1monstertriumph said:


> So the asa puts metropolis last intentionally bc they know people will drive? Sounds like they don't care about their customers. Nobody likes the northern folk. Just like Ricky bobby say " if you ain't from the south the f you!"


sorry i missed that..where did you come up with that interpretation? i must have missed something somewhere in this thread.


----------



## carlosii (Feb 25, 2007)

1monstertriumph said:


> Kinda a bad rep on northern Asa bc your facts maybe true but you neglected to say metropolis is the highest attendance all year and it is the furthest north? So there is a good reason.
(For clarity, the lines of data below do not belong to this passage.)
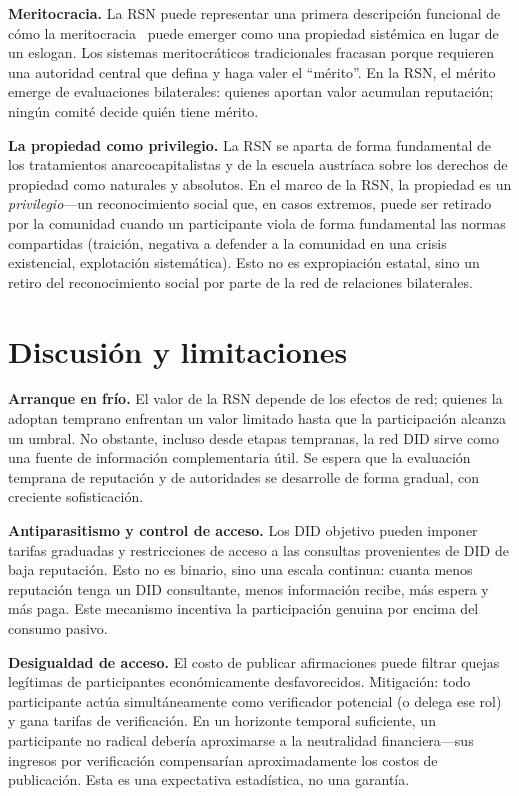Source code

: \documentclass[11pt,a4paper,twocolumn]{article}
\begin{document}
\textbf{Meritocracia.} La RSN puede representar una primera descripción funcional de cómo la meritocracia~\cite{young1958} puede emerger como una propiedad sistémica en lugar de un eslogan. Los sistemas meritocráticos tradicionales fracasan porque requieren una autoridad central que defina y haga valer el ``mérito''. En la RSN, el mérito emerge de evaluaciones bilaterales: quienes aportan valor acumulan reputación; ningún comité decide quién tiene mérito.

\textbf{La propiedad como privilegio.} La RSN se aparta de forma fundamental de los tratamientos anarcocapitalistas y de la escuela austríaca sobre los derechos de propiedad como naturales y absolutos. En el marco de la RSN, la propiedad es un \emph{privilegio}---un reconocimiento social que, en casos extremos, puede ser retirado por la comunidad cuando un participante viola de forma fundamental las normas compartidas (traición, negativa a defender a la comunidad en una crisis existencial, explotación sistemática). Esto no es expropiación estatal, sino un retiro del reconocimiento social por parte de la red de relaciones bilaterales.

\section{Discusión y limitaciones}

\textbf{Arranque en frío.} El valor de la RSN depende de los efectos de red; quienes la adoptan temprano enfrentan un valor limitado hasta que la participación alcanza un umbral. No obstante, incluso desde etapas tempranas, la red DID sirve como una fuente de información complementaria útil. Se espera que la evaluación temprana de reputación y de autoridades se desarrolle de forma gradual, con creciente sofisticación.

\textbf{Antiparasitismo y control de acceso.} Los DID objetivo pueden imponer tarifas graduadas y restricciones de acceso a las consultas provenientes de DID de baja reputación. Esto no es binario, sino una escala continua: cuanta menos reputación tenga un DID consultante, menos información recibe, más espera y más paga. Este mecanismo incentiva la participación genuina por encima del consumo pasivo.

\textbf{Desigualdad de acceso.} El costo de publicar afirmaciones puede filtrar quejas legítimas de participantes económicamente desfavorecidos. Mitigación: todo participante actúa simultáneamente como verificador potencial (o delega ese rol) y gana tarifas de verificación. En un horizonte temporal suficiente, un participante no radical debería aproximarse a la neutralidad financiera---sus ingresos por verificación compensarían aproximadamente los costos de publicación. Esta es una expectativa estadística, no una garantía.
\end{document}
Asa won't come north bc they are from ga why would they want to drive further?


the metropolis shoot has a lot of local support including the Superman Classic that is sponsored by the community. paris also does a bang up job of promoting the shoot and that helps draw a big crowd. those two are my personal favorites because of the way archers are treated there. if you poll the folks who shoot a lot of asa pro ams i think you'll find others feel the same way.
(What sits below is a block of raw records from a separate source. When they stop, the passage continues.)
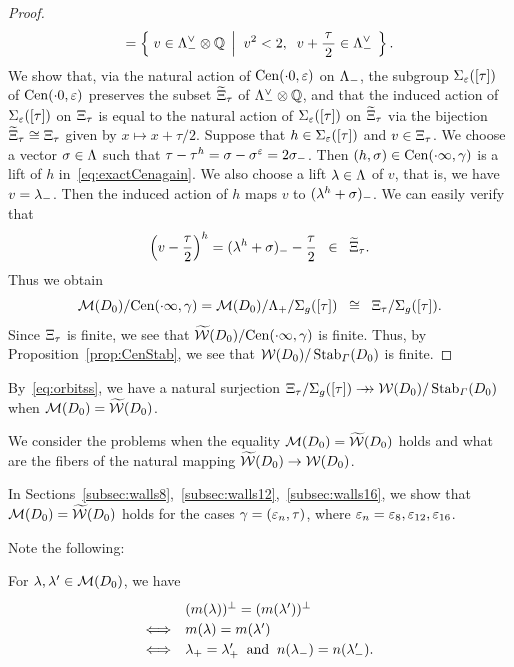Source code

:\documentclass{amsart} %
\begin{document}
\begin{proof}
\begin{equation}
=\bigset{v\in \Leechminus\dual\tensor\QQ}{\;v^2<2, \;\; v+\dfrac{\tau}{\,2\,}\in \Leechminus\dual}.
\end{equation}
%
We show that, via the natural action of $\Cen(\dotz, \vep)$ on $\Leechminus$,
the subgroup 
$\Sigma_{\vep}([\tau])$ of $\Cen(\dotz, \vep)$
preserves the subset $\tilXitau$ of $\Leechminus\dual\tensor\QQ$,
and that 
the induced action of 
$\Sigma_{\vep}([\tau])$ on $\Xitau$
is equal to the natural action of $\Sigma_{\vep}([\tau])$ on $\tilXitau$
via the 
bijection $\tilXitau\cong \Xitau$ given by 
$x\mapsto x+\tau/2$.
Suppose that $h\in \Sigma_{\vep}([\tau])$ and $v\in \Xitau$.
We choose a vector $\sigma\in \Leech$ such that $\tau-\tau^h=\sigma-\sigma^\vep=2\sigma_{-}$.
Then $(h, \sigma)\in \Cen(\dotinf, \gamma)$ is a lift of $h$ in~\eqref{eq:exactCenagain}.
We also choose a lift $\lambda\in \Leech$ of $v$,
that is, we have $v=\lambda\sb{-}$.
Then the induced action of $h$ maps $v$ to $(\lambda^h+\sigma)\sb{-}$.
We can easily verify that
\[
\left(v-\dfrac{\tau}{2}\right)^h=(\lambda^h+\sigma)_{-}-\dfrac{\tau}{2}\;\;\in\;\;\tilXitau.
\]
 Thus we obtain 
%
\begin{equation}\label{eq:orbitss}
 \MMM(D_0)/\Cen(\dotinf, \gamma)= \MMM(D_0)/\Leechplus/\Sigma_{g}([\tau])\;\;\cong\;\; \Xitau/\Sigma_{g}([\tau]). %
\end{equation}
%
Since $\Xitau$ is finite, 
 we see that
$\tilwalls(D_0)/\Cen(\dotinf, \gamma)$ is finite.
Thus, by Proposition~\ref{prop:CenStab},
we see that $\walls(D_0)/\Stab_{\vGam}(D_0)$ is finite. 
%
\end{proof}
%
\begin{remark}\label{rem:orbitss}
By~\eqref{eq:orbitss},
we have 
a natural surjection 
$ \Xitau/\Sigma_{g}([\tau]) \surj \walls(D_0)/\Stab_{\vGam}(D_0)$
when $ \MMM(D_0)=\tilwalls(D_0)$.
\end{remark}
%
We consider the problems when 
the equality $\MMM(D_0)=\tilwalls (D_0)$ holds and 
what are the fibers of the natural mapping $\tilwalls (D_0)\to \walls(D_0)$.
%
\begin{remark}
In Sections~\ref{subsec:walls8},~\ref{subsec:walls12},~\ref{subsec:walls16}, 
we show that $\MMM(D_0)=\tilwalls (D_0)$ holds
for the cases $\gamma=(\vep_n, \tau)$,
where $\vep_n=\vep_8, \vep_{12}, \vep_{16}$.
\end{remark}
%
Note the following:
%
\begin{lemma}\label{lem:mmequal}
For $\lambda, \lambda\sprime\in \MMM(D_0)$, we have 
\[
\renewcommand{\arraystretch}{1.2}
\begin{array}{cl}
&(m(\lambda))\sperp=(m(\lambda\sprime))\sperp\\
\Longleftrightarrow & m(\lambda)=m(\lambda\sprime) \\
\Longleftrightarrow & \lambdaplus=\lambdaplus\sprime\;\;\textrm{and}\;\; 
n(\lambdaminus)=n(\lambdaminus\sprime).
\end{array}
\]
\end{lemma}
\end{document}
now, if they just hadn't gone and burned down Willy Jack's...that might cut into attendance this year.


----------



## bhtr3d (Feb 13, 2004)

1monstertriumph said:


> So the asa puts metropolis last intentionally bc they know people will drive? Sounds like they don't care about their customers. Nobody likes the northern folk. Just like Ricky bobby say " if you ain't from the south the f you!"


Not to burst your bubble.....But, ASA has probably more shooters that travel to shoots from other states then the IBO does ( IMPO) but then the proof is in the shooters that travel.  :darkbeer: so have a drink on us in the south


----------



## Bucks (Jul 27, 2005)

Bubba Dean said:


> One of the reasons ASA does come North is because of prior attendance. From 1997 to 2005 there have been several ASA shoots up North. Columbus Indiana in 1997, Turkeyville Michigan 2000-2002, Auburn Indiana 2003 and Harrisburg PA in 2005. What did all these Northern shoots have in common? They were the lowest attended shoots of the year........less than 750 shooters. When Mike can stay South and draw 1300 why would he want to travel further for less money? Put yourselves in his place.


go one level deeper, why was the attendance down? PA had conflicts, and why Indiana? Its a wonderful state and I lived there for 19 years, but pragmatically speaking, the population in the whole state is 4.5M and for anyone to go requires travel. Ohio is the 5th mostly densely popluated state in the country with 11.5M, with Columbus, OH being near dead center. Start near there and see where it goes. IBO made a great move for attendance by going to Cardinal Center this year.


----------



## 1monstertriumph (Aug 17, 2010)

Earlier in the thread it was said that metropolis draws more bc its the last shoot and more will go bc of soy so how bad would attendance be in April if it was there? And tim Asa does have a ton of people that travel! Bc of northerners! I hear all the southern people say all the time I'm not going bc it's ten hours. Ten hours for me is on the low side of my average. And tim explain why Florida is usually the lowest numbers of year? Maybe bc northern folk don't wanna drive 16 hours??? Maybe they will get the hint though. I'll still attend bc I love it but southern folk are one sided.


----------



## bhtr3d (Feb 13, 2004)

For one if your gunna call me out by name....I would like to know who you are.... But, just so you know Florida has never been the lowest attened ASA event in the whole 19 years. I also, don't know what southernes you talk to also, because there is only one shoot for me that is under 3hrs and that is Florida. Trust me I would rather be there in April, instead of end of June..... I like going to where its cooler then here. LOL.... 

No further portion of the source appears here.